I love the fall and I am a hunter, general rifle hunt around here the woods have people everywhere and the road hunters are all over, so don't want to be hiking with a goat. I am not sure how people hunt with their goats, right now I would be to concerned that someone would shoot it.
I have been shot at while riding a horse believe it or not.


----------



## crossroads (Nov 5, 2012)

We're about 3 hrs west of bend. Pretty lucky that we don't get the fires like you do on the east side. Also we don't get the thunder and lightning either very often and when we do, they come with an inch of rain and no worries of fires. That's pretty sad there are people out there who would actually shoot at someone on a horse.


----------



## Deschutes Dawn (Sep 24, 2013)

That is why I'm a bowhunter. 30 years worth. I've packed horses into wilderness camps but my goats are going for the first time this year. I have never been shot at but friends of mine have been during rifle hunts. The goater boys are both light colored but I'm actually considering getting some of the temporary hair color that the teens are using to mark bright colored spots on them! I have organized an all ladies bowhunt for this year's main trip and I will have lots of help doing a pink camo pattern on them. Even if we don't connect with any game we will still have a great time!

Char in Central Oregon


----------



## Deschutes Dawn (Sep 24, 2013)

I should add when I'm out with the horses during rifle seasons I put bells on them. Most people know deer and elk don't jingle! Notice I said most people. Like in any sport, no matter what, there is always a few going out unprepared and with a bit less knowledge than would be optimal!

Char in Central Oregon


----------



## gina (Jul 28, 2013)

Yeah most people, ha,.
Seems like the more I stuck out which when i was shot at riding, i was on a 15 hand appaloosa with a red cinch and pad.
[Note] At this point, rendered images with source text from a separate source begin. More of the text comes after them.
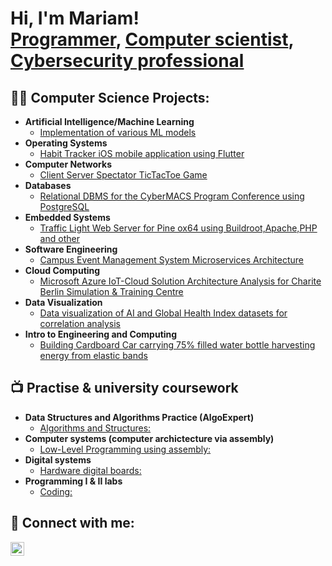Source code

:<h1>Hi, I'm Mariam! <br/><a href="https://github.com/mariammahmed">Programmer</a>, <a href="www.linkedin.com/in/mariam-a-175368282">Computer scientist</a>, <a href="www.linkedin.com/in/mariam-a-175368282">Cybersecurity professional</a></h1>

<h2>👨‍💻 Computer Science Projects:</h2>

- <b>Artificial Intelligence/Machine Learning</b>
  - [Implementation of various ML models](https://github.com/marriammahmed/AI-ML?tab=readme-ov-file#contents)
- <b>Operating Systems</b>
  - [Habit Tracker iOS mobile application using Flutter](https://github.com/marriammahmed/OS_FlutteriOSHabitTracker)
- <b>Computer Networks</b>
  - [Client Server Spectator TicTacToe Game](https://github.com/marriammahmed/CN_Client_Server_Spectator_TicTacToe)
- <b>Databases</b>
  - [Relational DBMS for the CyberMACS Program Conference using PostgreSQL](https://github.com/marriammahmed/DB_PostgreSQL_RDMS_CyberMACS_Conference)
- <b>Embedded Systems</b>
  - [Traffic Light Web Server for Pine ox64 using Buildroot,Apache,PHP and other](https://github.com/marriammahmed/ES_PineOX64TrafficLightWebserver)
- <b>Software Engineering </b>
  - [Campus Event Management System Microservices Architecture](https://github.com/marriammahmed/SE_CampusEventManagementSystem)
- <b>Cloud Computing</b>
  - [Microsoft Azure IoT-Cloud Solution Architecture Analysis for Charite Berlin Simulation & Training Centre]()
- <b>Data Visualization</b>
  - [Data visualization of AI and Global Health Index datasets for correlation analysis]()
- <b>Intro to Engineering and Computing</b>
  - [Building Cardboard Car carrying 75% filled water bottle harvesting energy from elastic bands]()

<h2>📺 Practise & university coursework</h2>

- <b>Data Structures and Algorithms Practice (AlgoExpert)</b>
  - [Algorithms and Structures:]()
- <b>Computer systems (computer archictecture via assembly)</b>
  - [Low-Level Programming using assembly:]()
- <b>Digital systems </b>
  - [Hardware digital boards:]()
- <b>Programming I & II labs </b>
  - [Coding:]()

<h2> 🤳 Connect with me:</h2>


[<img align="left" alt="MariamAhmed | LinkedIn" width="22px" src="https://cdn.jsdelivr.net/npm/simple-icons@v3/icons/linkedin.svg" />][linkedin]



[linkedin]: www.linkedin.com/in/mariam-a-175368282

<!--


Here are some ideas to get you started:

- 🔭 I’m currently working on ...
- 🌱 I’m currently learning ...
- 👯 I’m looking to collaborate on ...
- 🤔 I’m looking for help with ...
- 💬 Ask me about ...
- 📫 How to reach me: ...
- 😄 Pronouns: ...
- ⚡ Fun fact: ...
-->
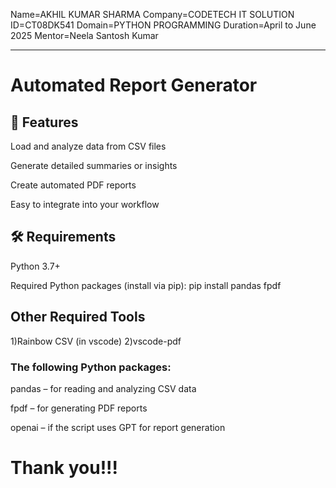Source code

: Name=AKHIL KUMAR SHARMA
Company=CODETECH IT SOLUTION
ID=CT08DK541
Domain=PYTHON PROGRAMMING
Duration=April to June 2025
Mentor=Neela Santosh Kumar
<hr>
<h1>Automated Report Generator</h1>

<h2>🚀 Features</h2>
Load and analyze data from CSV files

Generate detailed summaries or insights

Create automated PDF reports

Easy to integrate into your workflow

<h2>🛠️ Requirements</h2>
Python 3.7+

Required Python packages (install via pip):
pip install pandas fpdf 

<h2>Other Required Tools</h2>
1)Rainbow CSV (in vscode)
2)vscode-pdf

<h3>The following Python packages:</h3>

pandas – for reading and analyzing CSV data

fpdf – for generating PDF reports

openai – if the script uses GPT for report generation


<h1>Thank you!!!</h1>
Now i am really sure there are deer out there that look like that with a person sitting on them too . Ha
Anyway, I started to blend and things have got better.
I will be taking Aspen out when I shoot to sight in etc. because I want him used to the sound .
If I take him it will be when I do the black powder hunts, not as many people out there and you have to get close enough to see what your shooting at like a bow hunter.
You ladies have fun and I hope all of you get your deer.
Now pink spotted goats will make people think they had to much to drink for sure when they see them, ha, heck might sober some of them up. Hee hee
Don't forget to take some pictures and post them I have to see that!


----------



## crossroads (Nov 5, 2012)

If my wife sees one of your pink goats, I'll be expected to buy one. Lol have fun and good luck!


----------



## Nanno (Aug 30, 2009)

Hahaha! Pink goats! Make sure you get a picture! Wouldn't it be cheaper and easier to just modify some orange hunting vests, though? I know we've put one on Cuzco before.


----------



## Deschutes Dawn (Sep 24, 2013)

I have the orange vests already but the solid color wouldn't work as well as a broken pattern. Hair chalk at Wally world is only 7-8 bucks for a 4 or 5 color pkg. Plus my 3yo grand daughter would have so much fun "coloring" the boys! Plus what's the fun in just orange when you can have the goat version of Marty the madagascar zebra "polka dot polka dot"!


Char in Central Oregon


----------



## gina (Jul 28, 2013)

Well got them colored yet??? Can't wait to see some photos of your boys! Lol
Count down is on till opening day, good luck and a safe one.

We finally have clear air and those beautiful blue skies over the cascade mountains.


----------



## Deschutes Dawn (Sep 24, 2013)

going to do it in camp. we leave early Friday for the wilderness area I usually hunt. this is the first hunt here since my first husband and hunting partner of 26 years passed away. 10 years now and I am finally ready to go back to that gorgeous area. goats this time instead of horses. new hunting team. old memories. so looking forward to this trip.


Char Central Oregon


----------



## gina (Jul 28, 2013)

Wow lots of memories, look forward to your update, as you make new ones.


----------



## Deschutes Dawn (Sep 24, 2013)

The wilderness hunt trip went good and bad. Good friends, fun times but discovered the whole area that I had hunted and knew so well had burned to the ground. I understand how fire in wilderness will be allowed to take its natural course but it was sad. Petey da Munch and Maximoose did great with the ash, downed logs and windfall, and the formerly pristine but now destroyed creeks that were basically mud. The worst part was the large herd of range cattle that had made their way into the wilderness burn and totally annialating whatever was left. 
We did get into elk in another area but ran out of time to set up a hunt. My hunting partner got some great pics, which I will post as soon as she sends them to me. Petey did not like the pink at all! Maxi decided there had to be better things to do like staring at the bed of the truck. He tolerated it like the trouper he is. They did alert me to animals close by. Apparently, my boys are birding goats. Anybody know when Oregon tweetie bird season opens?
The boys helped me take some of my late husband's ashes to a specal spot on the trail so he could reside forever in his favorite place. Happy and sad moments. My new hunting team were super supportive and will be looking for some pack goats in the future. The goater boys next trip will be for a BLM buck. Looking forward to their alerts on juniper jays and magpies!


Char in Central Oregon


----------



## gina (Jul 28, 2013)

Wow sorry you place was burned out! Glad you got to at least see some elk and get to that special place for your husband. 
Will look forward to photos when you get them.


----------